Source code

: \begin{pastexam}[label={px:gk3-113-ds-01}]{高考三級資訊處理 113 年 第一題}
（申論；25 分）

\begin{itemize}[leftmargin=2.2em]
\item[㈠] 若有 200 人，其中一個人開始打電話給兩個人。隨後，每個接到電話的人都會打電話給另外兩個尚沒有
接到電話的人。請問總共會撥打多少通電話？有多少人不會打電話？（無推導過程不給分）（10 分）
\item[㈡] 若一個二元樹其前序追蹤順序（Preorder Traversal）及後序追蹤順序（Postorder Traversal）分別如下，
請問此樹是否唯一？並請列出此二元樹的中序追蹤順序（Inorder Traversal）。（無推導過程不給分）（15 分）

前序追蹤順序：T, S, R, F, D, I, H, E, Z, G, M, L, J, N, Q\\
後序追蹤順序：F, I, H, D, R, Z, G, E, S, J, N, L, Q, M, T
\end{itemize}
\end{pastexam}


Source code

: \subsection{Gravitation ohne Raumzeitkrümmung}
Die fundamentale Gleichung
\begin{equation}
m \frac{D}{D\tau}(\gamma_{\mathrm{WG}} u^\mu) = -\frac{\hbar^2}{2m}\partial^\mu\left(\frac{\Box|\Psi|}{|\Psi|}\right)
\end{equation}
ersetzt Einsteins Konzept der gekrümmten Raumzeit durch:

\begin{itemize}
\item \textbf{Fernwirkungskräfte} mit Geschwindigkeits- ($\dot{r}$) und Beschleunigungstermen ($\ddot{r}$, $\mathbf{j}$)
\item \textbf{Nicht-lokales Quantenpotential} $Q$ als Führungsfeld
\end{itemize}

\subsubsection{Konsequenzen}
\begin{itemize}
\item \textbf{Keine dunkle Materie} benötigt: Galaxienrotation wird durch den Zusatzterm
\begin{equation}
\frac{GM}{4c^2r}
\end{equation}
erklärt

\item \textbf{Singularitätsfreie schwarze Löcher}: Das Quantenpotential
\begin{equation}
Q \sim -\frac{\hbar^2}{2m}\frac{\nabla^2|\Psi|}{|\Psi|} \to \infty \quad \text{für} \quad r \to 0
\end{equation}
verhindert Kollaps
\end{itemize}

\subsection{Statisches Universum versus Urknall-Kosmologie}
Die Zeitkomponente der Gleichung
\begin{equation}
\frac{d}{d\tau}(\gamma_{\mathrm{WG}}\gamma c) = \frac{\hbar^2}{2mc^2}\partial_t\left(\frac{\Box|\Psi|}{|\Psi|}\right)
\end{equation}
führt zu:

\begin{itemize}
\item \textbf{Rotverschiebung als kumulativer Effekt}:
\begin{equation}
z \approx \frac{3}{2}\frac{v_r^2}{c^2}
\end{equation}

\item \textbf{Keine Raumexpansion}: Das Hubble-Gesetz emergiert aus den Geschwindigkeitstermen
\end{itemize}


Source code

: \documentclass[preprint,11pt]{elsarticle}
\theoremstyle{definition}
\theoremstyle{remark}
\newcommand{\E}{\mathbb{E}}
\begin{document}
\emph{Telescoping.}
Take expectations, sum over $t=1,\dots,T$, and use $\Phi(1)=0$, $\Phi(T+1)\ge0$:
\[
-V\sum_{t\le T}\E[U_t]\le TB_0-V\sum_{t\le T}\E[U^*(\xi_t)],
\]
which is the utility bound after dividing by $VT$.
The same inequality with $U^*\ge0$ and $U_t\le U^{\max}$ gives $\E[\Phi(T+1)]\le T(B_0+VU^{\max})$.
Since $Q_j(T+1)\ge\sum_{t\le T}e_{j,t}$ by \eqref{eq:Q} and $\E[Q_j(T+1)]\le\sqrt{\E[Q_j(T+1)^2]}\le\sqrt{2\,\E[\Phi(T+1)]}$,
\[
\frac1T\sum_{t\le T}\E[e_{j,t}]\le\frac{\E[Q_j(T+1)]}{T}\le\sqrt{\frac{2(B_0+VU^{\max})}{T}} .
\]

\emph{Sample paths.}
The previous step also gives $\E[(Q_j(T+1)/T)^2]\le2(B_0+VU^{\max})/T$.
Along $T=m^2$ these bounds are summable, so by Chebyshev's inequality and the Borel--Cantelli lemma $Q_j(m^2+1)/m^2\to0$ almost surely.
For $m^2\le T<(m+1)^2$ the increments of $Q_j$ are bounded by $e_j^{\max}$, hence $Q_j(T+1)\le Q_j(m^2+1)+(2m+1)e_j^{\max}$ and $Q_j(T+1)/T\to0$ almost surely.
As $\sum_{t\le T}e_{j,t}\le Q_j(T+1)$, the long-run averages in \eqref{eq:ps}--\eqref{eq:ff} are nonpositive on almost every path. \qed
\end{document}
====
### Exercise directions
Write the number of lines in the data above that contain the word "surely", and add nothing to it.

### Exercise solution
2